Walters said the effort has support from Veterans Affairs Secretary J. James Nicholson, who has promised help, and from the House and Senate veterans’ affairs committees, who have offered to open doors to analysis already done on veterans programs by congressional researchers at the Government Accountability Office and Congressional Budget Office.
The nine commissioners were appointed two weeks ago, based entirely on the expertise they bring, Walters said.
They include several Vietnam War veterans.
Commissioners are:
• Everett Alvarez Jr., a Vietnam War veteran and former prisoner of war who was deputy VA administrator in the 1980s.
• Raymond Boland, another Vietnam veteran and former head of the Wisconsin state department of veterans affairs and past president of the National Association of State Directors of Veterans’ Affairs.
• Chad Colley, former national commander of Disabled American Veterans and a Vietnam veteran who lost both legs and an arm in combat.
• Ronald F. Conley, an Air Force veteran and former American Legion national commander who also is founder and president of the Legion’s Homeless Veterans Corporation.

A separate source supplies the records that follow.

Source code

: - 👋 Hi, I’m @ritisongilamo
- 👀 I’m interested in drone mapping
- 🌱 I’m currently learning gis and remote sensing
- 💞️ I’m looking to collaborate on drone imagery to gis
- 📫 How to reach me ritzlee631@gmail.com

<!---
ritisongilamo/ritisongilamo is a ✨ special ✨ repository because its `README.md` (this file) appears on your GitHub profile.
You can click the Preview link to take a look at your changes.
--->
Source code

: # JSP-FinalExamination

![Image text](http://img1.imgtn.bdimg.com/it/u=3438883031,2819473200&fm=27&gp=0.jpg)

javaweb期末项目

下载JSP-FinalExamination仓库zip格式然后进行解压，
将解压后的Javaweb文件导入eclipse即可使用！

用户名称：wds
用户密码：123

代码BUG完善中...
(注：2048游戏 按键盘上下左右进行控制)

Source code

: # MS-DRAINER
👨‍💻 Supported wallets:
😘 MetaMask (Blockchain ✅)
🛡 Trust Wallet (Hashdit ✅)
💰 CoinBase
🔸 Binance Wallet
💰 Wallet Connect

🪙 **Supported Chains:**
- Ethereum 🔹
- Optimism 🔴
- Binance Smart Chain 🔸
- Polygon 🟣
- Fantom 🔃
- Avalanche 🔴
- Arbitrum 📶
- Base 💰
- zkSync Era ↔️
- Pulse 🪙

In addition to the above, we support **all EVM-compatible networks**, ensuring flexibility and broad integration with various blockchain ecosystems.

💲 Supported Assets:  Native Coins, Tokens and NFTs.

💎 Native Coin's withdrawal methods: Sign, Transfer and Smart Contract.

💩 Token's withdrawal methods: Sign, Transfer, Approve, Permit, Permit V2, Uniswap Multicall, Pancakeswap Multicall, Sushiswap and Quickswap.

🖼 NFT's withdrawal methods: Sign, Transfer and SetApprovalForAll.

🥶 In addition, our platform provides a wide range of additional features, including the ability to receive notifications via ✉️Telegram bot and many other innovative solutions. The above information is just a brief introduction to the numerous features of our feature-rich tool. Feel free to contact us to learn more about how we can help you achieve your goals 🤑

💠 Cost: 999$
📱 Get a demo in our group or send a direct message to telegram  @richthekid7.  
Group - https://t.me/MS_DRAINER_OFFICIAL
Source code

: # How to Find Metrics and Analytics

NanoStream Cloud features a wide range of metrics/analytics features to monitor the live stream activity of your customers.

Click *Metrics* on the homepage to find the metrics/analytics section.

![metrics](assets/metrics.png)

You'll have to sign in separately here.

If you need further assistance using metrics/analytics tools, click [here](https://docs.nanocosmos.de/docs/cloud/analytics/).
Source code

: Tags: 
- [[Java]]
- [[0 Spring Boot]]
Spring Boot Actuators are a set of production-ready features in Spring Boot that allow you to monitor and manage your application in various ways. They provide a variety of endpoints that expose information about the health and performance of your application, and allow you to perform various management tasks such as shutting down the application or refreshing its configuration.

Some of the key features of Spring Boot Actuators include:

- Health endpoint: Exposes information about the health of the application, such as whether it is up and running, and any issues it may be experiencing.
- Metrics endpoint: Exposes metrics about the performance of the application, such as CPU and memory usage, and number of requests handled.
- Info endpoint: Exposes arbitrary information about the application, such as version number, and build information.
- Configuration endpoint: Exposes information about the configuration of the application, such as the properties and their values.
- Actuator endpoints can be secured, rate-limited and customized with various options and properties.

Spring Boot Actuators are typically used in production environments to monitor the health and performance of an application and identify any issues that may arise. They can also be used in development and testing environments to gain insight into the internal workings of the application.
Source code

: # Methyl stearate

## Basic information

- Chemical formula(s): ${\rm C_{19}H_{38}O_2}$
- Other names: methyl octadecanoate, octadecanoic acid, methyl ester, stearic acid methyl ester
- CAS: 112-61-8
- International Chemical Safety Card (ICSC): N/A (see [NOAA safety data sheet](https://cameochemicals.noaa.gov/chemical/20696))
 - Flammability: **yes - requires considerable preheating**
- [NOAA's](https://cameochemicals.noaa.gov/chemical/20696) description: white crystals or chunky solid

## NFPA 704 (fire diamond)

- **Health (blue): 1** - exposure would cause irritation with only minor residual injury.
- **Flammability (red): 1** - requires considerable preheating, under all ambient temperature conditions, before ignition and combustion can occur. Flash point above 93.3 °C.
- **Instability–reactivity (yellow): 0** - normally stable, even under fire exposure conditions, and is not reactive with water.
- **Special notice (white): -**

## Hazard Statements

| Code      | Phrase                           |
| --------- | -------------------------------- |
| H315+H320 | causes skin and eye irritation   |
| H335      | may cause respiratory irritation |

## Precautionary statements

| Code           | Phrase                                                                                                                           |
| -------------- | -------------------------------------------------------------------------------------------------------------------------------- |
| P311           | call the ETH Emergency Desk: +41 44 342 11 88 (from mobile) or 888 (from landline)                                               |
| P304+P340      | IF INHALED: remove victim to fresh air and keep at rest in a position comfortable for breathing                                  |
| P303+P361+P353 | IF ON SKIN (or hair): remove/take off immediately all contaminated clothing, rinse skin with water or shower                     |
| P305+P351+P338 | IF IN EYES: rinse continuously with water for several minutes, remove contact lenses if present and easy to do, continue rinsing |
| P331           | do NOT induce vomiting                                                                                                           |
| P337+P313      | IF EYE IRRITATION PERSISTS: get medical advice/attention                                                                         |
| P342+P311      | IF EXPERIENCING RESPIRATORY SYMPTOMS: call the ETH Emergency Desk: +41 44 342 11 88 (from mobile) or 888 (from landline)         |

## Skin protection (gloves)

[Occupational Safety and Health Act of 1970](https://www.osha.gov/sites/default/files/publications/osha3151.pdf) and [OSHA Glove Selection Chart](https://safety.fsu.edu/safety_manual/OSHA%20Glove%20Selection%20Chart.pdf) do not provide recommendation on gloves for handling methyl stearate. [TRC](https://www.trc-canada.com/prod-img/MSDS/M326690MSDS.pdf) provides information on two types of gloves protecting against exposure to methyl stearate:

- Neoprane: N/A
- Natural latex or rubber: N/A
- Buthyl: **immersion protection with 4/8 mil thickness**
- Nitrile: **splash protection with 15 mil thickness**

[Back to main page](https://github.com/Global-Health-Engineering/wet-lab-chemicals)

• William M. Diefenderer III, a Vietnam veteran and former deputy director of the White House’s Office of Management and Budget.
• Dr. Kenneth W. Kizer, who spent five years as VA undersecretary for health.
• Susan Livingstone, former chief executive officer of the Association of the United States Army and a former Navy undersecretary, Army assistant secretary and VA deputy administrator.
• Bryan E. Sharratt, a former Air Force assistant secretary for reserve affairs who was executive director of the National Committee for Employer Support of the Guard and Reserve.
• JoAnn Webb, a former VA assistant secretary and former staff director for the House Veterans’ Affairs subcommittee on health.
Walters, who will be a nonvoting member of the commission, said the coalition plans open hearings once it gets organized.